A barra voou como um projétil e acertou em cheio as costas do fugitivo, que tentava se esconder na multidão. O homem caiu, gritando de dor, rolando pelo chão, incapaz de se levantar, assustando todos à volta, que se dispersaram rapidamente.

O gerente de recursos humanos, boquiaberto, não conseguia acreditar no que via. Sentia todo o seu mundo ruir, dominado pelo medo. Jamais imaginara que aquele mendigo, alvo de seu desprezo, teria tanto poder, capaz de subjugar até mesmo os brutais capangas do cordão de ouro. Ele, um simples funcionário de escritório, estava completamente indefeso.

Ao ver Xiao Shi, a quem antes insultara, se aproximar, o gerente engoliu em seco e forçou um sorriso:
— Amigo, tudo não passou de um mal-entendido. Que tal... eu pago o clube, você escolhe a garota que quiser?

— Escolher a tua mãe!
Xiao Shi explodiu com um chute certeiro no estômago do homem.

— Tanta gordura... Dá para ver que está vivendo bem demais. Vou te fazer refletir alguns meses no hospital!

Com um estrondo, o gerente caiu sentado e deslizou vários metros para trás, mãos apertando o peito, lutando para respirar, o corpo arqueado de dor, incapaz até de gritar.

Depois de resolver a confusão, Xiao Shi se virou calmamente para Li Si.

— Já terminou de assistir ao espetáculo? Agora trate de limpar a bagunça.

Para ser sincero, Xiao Shi não culpava Li Si por ter ordenado aos subordinados que apenas observassem. Ele mesmo ainda não era oficialmente funcionário do Grupo Chu, e sabia que Li Si queria apenas testar suas habilidades. De qualquer modo, não sentia simpatia por gente assim, e seu tom era naturalmente frio.

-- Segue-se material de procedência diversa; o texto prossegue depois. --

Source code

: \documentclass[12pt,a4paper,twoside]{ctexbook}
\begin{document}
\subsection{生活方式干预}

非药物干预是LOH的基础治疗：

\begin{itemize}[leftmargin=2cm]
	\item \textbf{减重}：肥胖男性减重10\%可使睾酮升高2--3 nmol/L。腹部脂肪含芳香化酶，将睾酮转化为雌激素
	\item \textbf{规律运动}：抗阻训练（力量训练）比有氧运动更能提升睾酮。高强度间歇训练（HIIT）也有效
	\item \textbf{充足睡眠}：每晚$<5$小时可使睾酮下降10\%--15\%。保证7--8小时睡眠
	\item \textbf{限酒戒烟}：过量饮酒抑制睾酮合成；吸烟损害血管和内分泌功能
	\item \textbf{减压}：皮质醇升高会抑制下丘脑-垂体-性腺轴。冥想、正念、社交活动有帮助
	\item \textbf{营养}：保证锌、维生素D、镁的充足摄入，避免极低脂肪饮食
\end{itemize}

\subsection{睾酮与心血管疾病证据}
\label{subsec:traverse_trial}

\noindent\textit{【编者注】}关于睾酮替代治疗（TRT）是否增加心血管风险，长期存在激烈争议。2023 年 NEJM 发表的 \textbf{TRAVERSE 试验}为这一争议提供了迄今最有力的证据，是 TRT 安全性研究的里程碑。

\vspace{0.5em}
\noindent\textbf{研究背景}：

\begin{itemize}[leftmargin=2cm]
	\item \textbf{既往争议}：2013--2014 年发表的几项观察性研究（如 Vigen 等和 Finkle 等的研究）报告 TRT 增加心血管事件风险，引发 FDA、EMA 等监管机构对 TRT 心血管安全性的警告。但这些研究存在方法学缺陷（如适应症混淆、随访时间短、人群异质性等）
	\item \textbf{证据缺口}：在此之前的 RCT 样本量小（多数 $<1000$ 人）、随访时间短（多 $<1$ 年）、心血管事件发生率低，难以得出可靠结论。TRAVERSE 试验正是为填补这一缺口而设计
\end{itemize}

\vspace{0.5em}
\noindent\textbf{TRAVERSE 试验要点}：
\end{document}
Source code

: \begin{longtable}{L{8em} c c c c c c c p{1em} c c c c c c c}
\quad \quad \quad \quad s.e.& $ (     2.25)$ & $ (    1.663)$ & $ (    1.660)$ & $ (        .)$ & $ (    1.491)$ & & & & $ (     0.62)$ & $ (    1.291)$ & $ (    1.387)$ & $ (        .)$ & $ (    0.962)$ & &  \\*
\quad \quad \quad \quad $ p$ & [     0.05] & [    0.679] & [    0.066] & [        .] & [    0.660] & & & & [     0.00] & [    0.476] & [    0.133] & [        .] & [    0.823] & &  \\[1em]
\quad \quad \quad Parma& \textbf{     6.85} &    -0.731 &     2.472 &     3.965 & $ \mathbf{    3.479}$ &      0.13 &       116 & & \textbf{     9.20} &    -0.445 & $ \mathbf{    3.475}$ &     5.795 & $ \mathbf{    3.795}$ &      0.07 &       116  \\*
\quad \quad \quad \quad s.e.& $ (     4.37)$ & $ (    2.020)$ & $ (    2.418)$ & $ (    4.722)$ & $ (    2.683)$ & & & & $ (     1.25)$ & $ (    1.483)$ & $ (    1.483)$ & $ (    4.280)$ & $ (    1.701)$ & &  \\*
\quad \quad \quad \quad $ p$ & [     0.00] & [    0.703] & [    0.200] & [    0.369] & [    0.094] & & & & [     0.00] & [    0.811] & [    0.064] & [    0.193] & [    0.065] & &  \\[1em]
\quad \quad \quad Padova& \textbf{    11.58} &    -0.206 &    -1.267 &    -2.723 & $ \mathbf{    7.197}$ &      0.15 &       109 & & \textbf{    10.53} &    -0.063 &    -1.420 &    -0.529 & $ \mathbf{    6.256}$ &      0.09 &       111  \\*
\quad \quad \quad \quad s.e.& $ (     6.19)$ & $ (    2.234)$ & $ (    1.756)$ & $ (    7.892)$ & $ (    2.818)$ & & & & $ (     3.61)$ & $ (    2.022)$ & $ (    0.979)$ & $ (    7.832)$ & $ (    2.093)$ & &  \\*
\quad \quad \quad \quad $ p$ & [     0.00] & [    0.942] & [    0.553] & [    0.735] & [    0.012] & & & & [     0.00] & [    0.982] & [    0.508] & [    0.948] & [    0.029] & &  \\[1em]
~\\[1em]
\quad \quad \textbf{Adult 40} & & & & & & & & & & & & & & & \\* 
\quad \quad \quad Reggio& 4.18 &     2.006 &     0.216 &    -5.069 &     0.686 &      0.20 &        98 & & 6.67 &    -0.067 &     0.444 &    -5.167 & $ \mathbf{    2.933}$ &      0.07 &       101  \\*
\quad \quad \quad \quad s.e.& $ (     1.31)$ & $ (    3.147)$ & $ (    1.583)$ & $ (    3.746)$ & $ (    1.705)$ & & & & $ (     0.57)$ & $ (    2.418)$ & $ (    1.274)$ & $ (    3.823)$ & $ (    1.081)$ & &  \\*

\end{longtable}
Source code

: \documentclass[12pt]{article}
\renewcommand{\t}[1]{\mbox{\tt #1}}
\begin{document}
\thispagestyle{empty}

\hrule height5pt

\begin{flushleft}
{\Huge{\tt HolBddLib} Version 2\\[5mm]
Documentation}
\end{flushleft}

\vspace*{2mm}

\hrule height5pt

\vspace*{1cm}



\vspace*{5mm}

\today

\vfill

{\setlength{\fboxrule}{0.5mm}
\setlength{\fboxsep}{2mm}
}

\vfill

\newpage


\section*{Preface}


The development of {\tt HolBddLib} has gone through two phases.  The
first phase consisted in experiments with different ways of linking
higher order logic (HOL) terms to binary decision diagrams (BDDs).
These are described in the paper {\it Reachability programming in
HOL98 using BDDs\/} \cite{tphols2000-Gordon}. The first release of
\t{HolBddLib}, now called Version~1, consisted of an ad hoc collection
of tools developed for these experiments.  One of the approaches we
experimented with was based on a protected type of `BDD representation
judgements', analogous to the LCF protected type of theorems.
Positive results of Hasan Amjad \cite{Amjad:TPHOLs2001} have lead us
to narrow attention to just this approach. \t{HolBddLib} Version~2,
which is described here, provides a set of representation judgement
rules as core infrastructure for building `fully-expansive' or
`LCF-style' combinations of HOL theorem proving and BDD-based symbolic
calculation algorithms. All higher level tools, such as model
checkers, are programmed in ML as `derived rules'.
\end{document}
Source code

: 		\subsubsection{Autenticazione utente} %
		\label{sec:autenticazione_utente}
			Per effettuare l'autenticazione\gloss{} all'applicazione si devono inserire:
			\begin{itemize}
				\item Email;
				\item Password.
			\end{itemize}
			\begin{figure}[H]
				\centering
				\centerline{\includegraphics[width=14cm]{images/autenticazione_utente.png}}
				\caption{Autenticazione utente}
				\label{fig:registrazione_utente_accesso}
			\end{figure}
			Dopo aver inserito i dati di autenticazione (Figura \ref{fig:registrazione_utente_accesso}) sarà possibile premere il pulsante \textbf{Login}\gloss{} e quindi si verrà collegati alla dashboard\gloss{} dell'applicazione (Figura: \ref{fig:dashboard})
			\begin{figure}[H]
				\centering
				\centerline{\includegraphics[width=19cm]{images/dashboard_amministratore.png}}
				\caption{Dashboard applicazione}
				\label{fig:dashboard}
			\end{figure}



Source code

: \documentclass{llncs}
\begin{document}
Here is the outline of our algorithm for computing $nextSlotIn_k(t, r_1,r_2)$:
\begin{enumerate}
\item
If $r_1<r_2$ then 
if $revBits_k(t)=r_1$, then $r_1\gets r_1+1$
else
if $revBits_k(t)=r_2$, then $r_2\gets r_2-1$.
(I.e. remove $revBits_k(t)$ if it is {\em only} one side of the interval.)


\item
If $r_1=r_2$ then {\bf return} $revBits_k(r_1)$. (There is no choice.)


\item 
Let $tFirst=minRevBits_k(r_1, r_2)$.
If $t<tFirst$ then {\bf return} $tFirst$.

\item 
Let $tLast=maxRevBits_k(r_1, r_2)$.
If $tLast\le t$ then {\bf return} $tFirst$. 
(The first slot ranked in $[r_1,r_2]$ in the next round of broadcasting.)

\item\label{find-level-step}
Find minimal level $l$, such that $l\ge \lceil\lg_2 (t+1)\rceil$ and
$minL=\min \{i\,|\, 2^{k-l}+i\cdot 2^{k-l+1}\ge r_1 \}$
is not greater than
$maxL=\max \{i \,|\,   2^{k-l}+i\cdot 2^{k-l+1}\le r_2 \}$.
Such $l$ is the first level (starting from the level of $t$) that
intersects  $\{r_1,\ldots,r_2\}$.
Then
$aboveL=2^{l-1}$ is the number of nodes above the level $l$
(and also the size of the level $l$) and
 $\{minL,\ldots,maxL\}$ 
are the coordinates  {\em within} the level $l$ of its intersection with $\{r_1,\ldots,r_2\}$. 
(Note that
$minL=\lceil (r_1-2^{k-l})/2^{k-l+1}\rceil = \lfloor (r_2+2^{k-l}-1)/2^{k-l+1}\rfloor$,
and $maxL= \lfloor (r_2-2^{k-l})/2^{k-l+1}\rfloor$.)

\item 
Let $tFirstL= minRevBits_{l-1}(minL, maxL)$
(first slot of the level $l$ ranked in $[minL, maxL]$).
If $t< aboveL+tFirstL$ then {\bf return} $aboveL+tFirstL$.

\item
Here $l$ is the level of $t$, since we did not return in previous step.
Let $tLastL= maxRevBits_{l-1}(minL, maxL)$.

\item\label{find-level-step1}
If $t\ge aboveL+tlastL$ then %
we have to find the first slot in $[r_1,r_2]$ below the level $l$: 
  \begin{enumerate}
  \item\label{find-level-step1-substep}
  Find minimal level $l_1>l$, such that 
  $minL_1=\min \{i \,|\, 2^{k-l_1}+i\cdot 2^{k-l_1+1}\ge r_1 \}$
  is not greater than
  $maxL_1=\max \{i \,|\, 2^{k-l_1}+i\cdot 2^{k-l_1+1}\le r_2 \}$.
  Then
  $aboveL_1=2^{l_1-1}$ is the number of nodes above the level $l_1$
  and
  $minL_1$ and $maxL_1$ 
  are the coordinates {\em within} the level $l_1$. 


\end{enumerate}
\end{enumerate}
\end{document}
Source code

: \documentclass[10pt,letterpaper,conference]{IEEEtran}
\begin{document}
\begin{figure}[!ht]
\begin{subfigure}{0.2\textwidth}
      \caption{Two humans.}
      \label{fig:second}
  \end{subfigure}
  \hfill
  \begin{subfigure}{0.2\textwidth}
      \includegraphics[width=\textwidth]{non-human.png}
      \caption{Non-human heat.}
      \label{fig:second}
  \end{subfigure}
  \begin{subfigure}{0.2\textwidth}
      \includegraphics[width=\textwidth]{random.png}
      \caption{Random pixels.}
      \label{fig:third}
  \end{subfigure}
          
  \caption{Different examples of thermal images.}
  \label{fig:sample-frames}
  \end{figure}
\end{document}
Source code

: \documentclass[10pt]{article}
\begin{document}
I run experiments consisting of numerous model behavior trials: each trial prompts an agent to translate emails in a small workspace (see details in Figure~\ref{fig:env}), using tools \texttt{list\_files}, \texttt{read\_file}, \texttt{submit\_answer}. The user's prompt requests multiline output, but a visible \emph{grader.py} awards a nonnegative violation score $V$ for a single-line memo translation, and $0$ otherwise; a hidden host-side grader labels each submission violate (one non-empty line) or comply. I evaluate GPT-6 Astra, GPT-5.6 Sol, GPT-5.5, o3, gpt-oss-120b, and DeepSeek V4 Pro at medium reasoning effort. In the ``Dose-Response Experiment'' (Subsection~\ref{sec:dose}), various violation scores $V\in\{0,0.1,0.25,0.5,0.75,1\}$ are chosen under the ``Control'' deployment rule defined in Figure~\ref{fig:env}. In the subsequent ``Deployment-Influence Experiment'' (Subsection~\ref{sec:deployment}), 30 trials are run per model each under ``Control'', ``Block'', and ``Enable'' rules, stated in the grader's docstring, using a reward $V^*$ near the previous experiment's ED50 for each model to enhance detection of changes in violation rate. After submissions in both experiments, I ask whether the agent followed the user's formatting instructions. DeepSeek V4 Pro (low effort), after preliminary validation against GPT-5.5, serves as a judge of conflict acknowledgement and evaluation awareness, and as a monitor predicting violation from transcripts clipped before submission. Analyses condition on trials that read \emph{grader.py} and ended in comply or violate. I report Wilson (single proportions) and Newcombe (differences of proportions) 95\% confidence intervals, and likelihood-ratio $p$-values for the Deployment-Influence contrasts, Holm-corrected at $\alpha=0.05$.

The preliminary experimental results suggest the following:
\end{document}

— Sem problemas, sem problemas... Deixe o resto conosco. Não vamos te incomodar mais! — respondeu Li Si, arrependido por sua atitude passiva. Percebera que, ao não ajudar, talvez tivesse feito um inimigo. Se pudesse voltar atrás, jamais teria trazido para o trabalho os maus hábitos do ambiente corporativo. Com alguém tão forte ao seu lado, de que teria medo? Agora, porém, expulsar Xiao Shi não era mais uma opção. Com tantos colegas de olho, tentar qualquer coisa seria suicídio.

O Grupo Chu não recrutava apenas naquele mercado de talentos; sua escala era imensa, com múltiplos canais, e constantemente buscava seguranças de elite. Quando os diversos gerentes de RH se encontraram no primeiro andar da empresa, já havia mais de cem candidatos pré-selecionados.

Toc, toc, toc... O som ritmado de saltos altos ecoou.

A multidão se afastou como ondas; todos os funcionários e supervisores que estavam por ali olharam com respeito para as duas mulheres que se aproximavam.

— Diretora Zhong, podem começar. Eu e A Qing vamos assistir daqui — disse Chu Mengyao, sentando-se, interessada, num canto da sala.

Mas seu brilho era inegável. A partir do momento em que se sentou, aquele canto tornou-se o centro do recinto. Supervisores e funcionários olhavam para ela com admiração, e os mais de cem candidatos, todos cheios de habilidades, se inflamaram.

Seria ela a chefe deles no futuro? Bastava um olhar para que ninguém conseguisse desviar os olhos.

Cada um se enchia de coragem, decidido a garantir sua vaga no Grupo Chu e, quem sabe, chamar a atenção da presidente Chu. Talvez assim pudessem alcançar o sucesso.

O chefe de segurança, Zhong Jinkui, também era um sujeito temido. Passara por dificuldades na juventude, servira ao exército, lutara em ringues clandestinos, atuara como mercenário e fora contratado para missões perigosas. Nos últimos anos, buscava estabilidade e assumira o cargo no Grupo Chu.

Com quase um metro e noventa, corpo musculoso como pedra, rosto marcado por cicatrizes e ombros largos como um touro, Zhong Jinkui impunha respeito apenas com a aparência. Seu temperamento selvagem, herança do passado, fazia dele um homem eficaz, e Chu Mengyao estava satisfeita com seu desempenho.

— Vou deixar claro: a presidente Chu não se importa tanto com aparência, mas há dois requisitos indispensáveis. Primeiro, ficha limpa; segundo, saber lutar.

— Só oito de vocês serão selecionados, responsáveis pela proteção dos executivos, da presidente e de bens importantes. Os benefícios são excelentes, mas não é fácil conseguir a vaga.

— Se vocês não forem bons o bastante, prefiro abrir outro processo seletivo a contratar inúteis! Agora, primeira prova: veem aquela barra fixa? Subam e façam vinte repetições de barra pronada. Quem conseguir, fica. Quem não conseguir, pode ir embora.